══ EXTRACTED MATERIAL ══

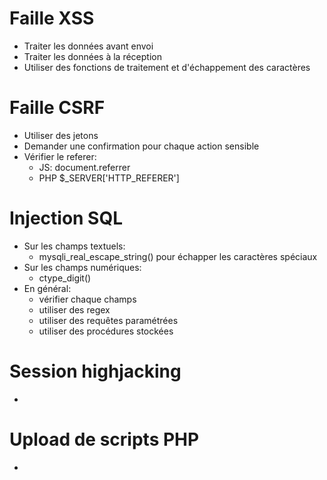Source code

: # Faille XSS

- Traiter les données avant envoi
- Traiter les données à la réception
- Utiliser des fonctions de traitement et d'échappement des caractères

# Faille CSRF

- Utiliser des jetons
- Demander une confirmation pour chaque action sensible
- Vérifier le referer:
  - JS: document.referrer
  - PHP $_SERVER['HTTP_REFERER']

# Injection SQL

- Sur les champs textuels:
  - mysqli_real_escape_string() pour échapper les caractères spéciaux
- Sur les champs numériques:
  - ctype_digit()
- En général:
  - vérifier chaque champs
  - utiliser des regex
  - utiliser des requêtes paramétrées
  - utiliser des procédures stockées

# Session highjacking

- 

# Upload de scripts PHP

-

═══

» ACTION ITEM: Scan the listing for the string "données". Copy each line that has it.

» EXPECTED ANSWER:
- Traiter les données avant envoi
- Traiter les données à la réception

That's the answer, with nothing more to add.